## [Aim of the task]
Please repeat exactly the lines below from the one containing "Velocity Template Engines" down to the one containing "Well, it's just", both included, and nothing else.

Saved data entries:
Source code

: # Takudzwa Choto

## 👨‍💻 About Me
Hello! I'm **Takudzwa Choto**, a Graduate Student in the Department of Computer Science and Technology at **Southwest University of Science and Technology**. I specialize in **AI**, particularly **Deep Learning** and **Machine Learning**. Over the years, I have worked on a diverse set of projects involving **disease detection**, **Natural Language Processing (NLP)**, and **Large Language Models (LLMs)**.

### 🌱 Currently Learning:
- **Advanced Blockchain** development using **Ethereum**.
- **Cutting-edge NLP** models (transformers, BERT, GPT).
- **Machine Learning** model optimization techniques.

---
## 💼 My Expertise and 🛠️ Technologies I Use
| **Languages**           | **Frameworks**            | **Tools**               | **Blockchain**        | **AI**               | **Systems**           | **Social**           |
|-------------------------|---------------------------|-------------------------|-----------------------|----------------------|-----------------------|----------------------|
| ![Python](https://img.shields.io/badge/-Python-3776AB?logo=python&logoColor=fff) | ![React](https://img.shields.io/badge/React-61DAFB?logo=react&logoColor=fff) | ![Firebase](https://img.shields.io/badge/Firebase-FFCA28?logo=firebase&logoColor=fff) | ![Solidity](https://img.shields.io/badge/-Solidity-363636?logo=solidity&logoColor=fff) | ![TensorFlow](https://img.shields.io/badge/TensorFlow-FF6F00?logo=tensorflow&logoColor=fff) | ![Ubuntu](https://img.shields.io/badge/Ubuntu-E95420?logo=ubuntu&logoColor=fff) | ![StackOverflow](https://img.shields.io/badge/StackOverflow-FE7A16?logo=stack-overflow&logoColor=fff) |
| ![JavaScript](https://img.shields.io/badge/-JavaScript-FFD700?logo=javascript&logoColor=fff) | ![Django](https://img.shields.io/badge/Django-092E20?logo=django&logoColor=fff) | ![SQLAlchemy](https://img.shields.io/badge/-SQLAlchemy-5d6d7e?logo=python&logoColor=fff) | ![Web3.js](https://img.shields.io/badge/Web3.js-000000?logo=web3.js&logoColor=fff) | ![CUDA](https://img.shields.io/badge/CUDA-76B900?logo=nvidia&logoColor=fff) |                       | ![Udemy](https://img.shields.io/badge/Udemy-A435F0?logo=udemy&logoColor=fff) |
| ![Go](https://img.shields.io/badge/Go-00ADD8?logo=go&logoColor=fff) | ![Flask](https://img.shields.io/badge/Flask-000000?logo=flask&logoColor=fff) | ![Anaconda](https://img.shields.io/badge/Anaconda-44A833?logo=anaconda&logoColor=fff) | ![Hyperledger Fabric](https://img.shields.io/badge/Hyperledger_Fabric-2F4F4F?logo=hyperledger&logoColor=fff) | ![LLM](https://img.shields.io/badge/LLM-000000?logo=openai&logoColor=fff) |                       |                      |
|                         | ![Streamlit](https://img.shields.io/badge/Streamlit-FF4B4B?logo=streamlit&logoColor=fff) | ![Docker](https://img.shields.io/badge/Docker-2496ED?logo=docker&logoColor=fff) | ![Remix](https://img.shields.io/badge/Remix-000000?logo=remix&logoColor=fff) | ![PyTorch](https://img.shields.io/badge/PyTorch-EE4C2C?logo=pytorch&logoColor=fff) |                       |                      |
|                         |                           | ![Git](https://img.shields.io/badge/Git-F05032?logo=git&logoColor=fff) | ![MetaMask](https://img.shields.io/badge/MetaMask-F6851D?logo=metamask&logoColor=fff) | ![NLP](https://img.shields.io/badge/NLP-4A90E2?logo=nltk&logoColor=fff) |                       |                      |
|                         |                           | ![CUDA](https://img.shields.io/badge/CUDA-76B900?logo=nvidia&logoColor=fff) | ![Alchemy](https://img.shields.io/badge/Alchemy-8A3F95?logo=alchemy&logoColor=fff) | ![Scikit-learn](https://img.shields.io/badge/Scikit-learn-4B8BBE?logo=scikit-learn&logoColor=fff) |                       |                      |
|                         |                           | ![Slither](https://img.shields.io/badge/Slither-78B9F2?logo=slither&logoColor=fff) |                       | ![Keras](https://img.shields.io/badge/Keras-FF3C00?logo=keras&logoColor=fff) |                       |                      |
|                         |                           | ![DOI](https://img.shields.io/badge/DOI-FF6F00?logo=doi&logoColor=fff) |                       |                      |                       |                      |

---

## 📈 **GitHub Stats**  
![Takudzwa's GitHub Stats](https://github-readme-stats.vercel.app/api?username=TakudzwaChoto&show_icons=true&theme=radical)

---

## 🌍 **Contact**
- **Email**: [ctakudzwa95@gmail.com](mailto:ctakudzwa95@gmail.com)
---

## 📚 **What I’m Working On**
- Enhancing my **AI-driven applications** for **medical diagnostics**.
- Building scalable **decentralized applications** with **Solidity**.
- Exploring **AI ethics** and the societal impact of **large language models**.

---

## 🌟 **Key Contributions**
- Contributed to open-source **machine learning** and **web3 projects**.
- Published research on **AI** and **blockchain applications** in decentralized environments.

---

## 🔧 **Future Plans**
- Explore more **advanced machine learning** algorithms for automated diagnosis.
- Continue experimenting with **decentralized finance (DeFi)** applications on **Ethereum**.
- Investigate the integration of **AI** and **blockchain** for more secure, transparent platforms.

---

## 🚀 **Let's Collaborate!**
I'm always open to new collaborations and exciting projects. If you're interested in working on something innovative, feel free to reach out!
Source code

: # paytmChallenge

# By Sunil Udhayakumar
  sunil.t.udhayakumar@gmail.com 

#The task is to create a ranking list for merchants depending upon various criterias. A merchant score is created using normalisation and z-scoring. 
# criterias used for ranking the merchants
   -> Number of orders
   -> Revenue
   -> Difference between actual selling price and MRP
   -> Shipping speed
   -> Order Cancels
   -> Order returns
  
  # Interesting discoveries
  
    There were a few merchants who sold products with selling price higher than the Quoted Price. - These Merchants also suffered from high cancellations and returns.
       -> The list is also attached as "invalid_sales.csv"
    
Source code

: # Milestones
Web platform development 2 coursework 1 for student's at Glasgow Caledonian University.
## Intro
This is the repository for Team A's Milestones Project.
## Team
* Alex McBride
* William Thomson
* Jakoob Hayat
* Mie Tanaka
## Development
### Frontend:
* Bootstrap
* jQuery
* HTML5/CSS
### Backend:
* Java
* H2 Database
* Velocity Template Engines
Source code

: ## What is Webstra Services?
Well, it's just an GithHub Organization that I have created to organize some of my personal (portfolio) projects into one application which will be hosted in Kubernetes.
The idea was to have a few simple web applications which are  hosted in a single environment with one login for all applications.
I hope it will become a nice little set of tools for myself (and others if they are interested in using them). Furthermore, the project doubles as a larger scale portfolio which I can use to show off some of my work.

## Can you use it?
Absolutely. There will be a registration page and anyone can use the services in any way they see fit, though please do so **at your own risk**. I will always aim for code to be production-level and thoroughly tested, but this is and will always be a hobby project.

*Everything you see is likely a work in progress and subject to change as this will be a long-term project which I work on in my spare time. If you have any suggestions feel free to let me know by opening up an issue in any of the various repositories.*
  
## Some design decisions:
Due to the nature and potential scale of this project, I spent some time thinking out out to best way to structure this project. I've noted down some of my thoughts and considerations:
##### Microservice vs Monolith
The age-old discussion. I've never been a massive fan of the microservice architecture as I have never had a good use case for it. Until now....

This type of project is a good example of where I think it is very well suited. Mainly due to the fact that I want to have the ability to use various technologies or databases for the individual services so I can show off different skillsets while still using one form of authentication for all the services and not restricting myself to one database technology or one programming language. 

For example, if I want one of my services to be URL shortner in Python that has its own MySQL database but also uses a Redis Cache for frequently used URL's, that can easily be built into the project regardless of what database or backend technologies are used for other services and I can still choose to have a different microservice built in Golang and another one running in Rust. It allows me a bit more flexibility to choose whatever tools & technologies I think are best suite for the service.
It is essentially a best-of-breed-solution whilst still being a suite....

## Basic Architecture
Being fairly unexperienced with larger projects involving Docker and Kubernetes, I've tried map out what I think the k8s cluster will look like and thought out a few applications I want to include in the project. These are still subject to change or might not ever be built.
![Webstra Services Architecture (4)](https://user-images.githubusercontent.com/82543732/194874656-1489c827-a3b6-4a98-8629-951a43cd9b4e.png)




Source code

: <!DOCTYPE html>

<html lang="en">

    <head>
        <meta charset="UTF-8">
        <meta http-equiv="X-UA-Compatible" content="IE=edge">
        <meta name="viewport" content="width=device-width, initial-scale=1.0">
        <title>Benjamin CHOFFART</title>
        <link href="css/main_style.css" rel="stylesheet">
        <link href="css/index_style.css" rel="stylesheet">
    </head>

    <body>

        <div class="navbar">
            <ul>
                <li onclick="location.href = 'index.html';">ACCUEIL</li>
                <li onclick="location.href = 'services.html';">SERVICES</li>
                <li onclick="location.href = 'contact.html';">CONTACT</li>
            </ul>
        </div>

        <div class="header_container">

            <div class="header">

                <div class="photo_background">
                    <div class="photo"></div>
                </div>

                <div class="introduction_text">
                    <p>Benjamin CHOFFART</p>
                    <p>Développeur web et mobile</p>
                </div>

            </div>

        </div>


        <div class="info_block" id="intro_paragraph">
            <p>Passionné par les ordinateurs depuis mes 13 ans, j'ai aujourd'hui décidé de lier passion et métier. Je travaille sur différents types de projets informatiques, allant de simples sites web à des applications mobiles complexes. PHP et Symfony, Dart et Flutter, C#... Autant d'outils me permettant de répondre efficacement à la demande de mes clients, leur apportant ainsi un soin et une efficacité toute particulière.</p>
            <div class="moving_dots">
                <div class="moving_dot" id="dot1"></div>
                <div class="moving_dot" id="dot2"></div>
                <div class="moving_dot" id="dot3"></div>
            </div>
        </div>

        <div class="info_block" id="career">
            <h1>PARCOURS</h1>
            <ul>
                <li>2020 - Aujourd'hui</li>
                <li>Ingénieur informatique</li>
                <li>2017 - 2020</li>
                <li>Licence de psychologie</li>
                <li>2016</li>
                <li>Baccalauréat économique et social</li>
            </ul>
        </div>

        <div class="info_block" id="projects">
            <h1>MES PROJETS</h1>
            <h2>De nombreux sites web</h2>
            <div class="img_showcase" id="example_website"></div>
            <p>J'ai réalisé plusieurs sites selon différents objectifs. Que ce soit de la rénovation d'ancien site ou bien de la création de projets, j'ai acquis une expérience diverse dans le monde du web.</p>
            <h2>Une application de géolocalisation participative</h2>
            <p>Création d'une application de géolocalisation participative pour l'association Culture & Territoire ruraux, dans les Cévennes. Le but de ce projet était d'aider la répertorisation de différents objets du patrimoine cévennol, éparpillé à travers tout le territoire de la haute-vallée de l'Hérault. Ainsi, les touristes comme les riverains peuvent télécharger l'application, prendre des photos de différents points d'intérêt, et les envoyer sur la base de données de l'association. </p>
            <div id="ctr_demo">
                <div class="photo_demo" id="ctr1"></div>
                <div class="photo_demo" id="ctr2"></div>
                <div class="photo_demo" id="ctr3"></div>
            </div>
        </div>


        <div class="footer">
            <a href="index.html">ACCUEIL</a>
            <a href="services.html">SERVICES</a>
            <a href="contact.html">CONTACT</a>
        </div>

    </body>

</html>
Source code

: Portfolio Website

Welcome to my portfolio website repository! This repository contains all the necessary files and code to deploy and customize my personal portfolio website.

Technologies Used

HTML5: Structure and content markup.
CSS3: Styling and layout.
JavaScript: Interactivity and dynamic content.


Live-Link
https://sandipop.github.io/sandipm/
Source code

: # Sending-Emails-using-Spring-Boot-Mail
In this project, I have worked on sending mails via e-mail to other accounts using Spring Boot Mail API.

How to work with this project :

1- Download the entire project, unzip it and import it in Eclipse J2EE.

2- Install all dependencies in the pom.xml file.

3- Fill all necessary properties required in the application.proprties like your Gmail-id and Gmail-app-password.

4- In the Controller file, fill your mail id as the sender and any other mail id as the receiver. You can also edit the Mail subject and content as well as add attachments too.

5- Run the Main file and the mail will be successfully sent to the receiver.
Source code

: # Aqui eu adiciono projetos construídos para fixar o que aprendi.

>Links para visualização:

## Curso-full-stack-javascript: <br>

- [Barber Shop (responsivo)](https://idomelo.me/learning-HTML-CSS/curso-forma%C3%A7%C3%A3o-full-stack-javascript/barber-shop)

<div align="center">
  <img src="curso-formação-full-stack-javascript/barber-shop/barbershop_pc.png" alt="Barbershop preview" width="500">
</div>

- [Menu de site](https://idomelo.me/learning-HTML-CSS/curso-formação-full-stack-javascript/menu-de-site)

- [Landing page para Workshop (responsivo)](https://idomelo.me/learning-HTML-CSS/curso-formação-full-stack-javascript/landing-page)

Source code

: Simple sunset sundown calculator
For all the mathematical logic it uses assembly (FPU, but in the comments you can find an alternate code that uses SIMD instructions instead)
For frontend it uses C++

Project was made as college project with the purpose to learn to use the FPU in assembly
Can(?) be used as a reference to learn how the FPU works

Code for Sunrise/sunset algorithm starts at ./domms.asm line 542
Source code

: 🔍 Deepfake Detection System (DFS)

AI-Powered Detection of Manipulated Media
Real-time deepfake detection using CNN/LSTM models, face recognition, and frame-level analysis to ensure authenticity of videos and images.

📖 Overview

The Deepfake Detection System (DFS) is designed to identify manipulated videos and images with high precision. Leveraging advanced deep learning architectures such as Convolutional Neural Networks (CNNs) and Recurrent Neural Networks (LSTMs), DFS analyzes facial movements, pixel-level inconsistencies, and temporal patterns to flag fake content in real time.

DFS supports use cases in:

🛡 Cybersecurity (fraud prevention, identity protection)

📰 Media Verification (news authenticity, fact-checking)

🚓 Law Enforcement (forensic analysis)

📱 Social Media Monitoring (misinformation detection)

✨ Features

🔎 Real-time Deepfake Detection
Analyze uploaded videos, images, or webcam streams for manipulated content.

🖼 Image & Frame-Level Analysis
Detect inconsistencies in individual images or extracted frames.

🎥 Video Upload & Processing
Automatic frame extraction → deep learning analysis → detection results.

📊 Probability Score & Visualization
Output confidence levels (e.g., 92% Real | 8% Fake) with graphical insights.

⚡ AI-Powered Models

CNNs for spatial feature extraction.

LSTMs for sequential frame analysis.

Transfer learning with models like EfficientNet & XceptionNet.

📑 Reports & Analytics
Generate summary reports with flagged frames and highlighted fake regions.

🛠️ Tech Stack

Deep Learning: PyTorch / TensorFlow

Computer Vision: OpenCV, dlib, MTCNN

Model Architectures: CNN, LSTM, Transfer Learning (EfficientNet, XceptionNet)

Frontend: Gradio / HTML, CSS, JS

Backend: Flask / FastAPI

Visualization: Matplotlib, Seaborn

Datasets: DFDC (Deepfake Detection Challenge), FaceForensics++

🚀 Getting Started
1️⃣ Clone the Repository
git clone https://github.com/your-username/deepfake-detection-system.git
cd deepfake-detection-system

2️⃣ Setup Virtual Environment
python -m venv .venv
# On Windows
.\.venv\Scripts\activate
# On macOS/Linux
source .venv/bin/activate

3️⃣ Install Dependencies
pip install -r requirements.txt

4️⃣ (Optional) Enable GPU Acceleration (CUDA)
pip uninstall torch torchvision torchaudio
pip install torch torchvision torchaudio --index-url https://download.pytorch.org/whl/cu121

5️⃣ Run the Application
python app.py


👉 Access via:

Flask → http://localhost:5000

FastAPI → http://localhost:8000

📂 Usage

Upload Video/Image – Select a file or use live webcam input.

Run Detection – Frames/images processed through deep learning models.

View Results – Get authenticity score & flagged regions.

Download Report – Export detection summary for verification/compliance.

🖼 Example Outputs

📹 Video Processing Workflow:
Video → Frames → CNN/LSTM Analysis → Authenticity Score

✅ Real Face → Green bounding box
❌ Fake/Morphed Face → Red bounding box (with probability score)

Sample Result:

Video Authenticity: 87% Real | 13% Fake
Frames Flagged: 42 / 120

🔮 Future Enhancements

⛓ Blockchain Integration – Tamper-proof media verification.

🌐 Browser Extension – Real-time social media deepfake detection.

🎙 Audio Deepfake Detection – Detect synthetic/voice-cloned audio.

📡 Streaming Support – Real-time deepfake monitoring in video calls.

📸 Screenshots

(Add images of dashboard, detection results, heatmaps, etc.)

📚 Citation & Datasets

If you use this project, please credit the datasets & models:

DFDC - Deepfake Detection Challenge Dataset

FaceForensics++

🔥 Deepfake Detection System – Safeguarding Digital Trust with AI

## [Response]
* Velocity Template Engines
Source code

: ## What is Webstra Services?
Well, it's just an GithHub Organization that I have created to organize some of my personal (portfolio) projects into one application which will be hosted in Kubernetes.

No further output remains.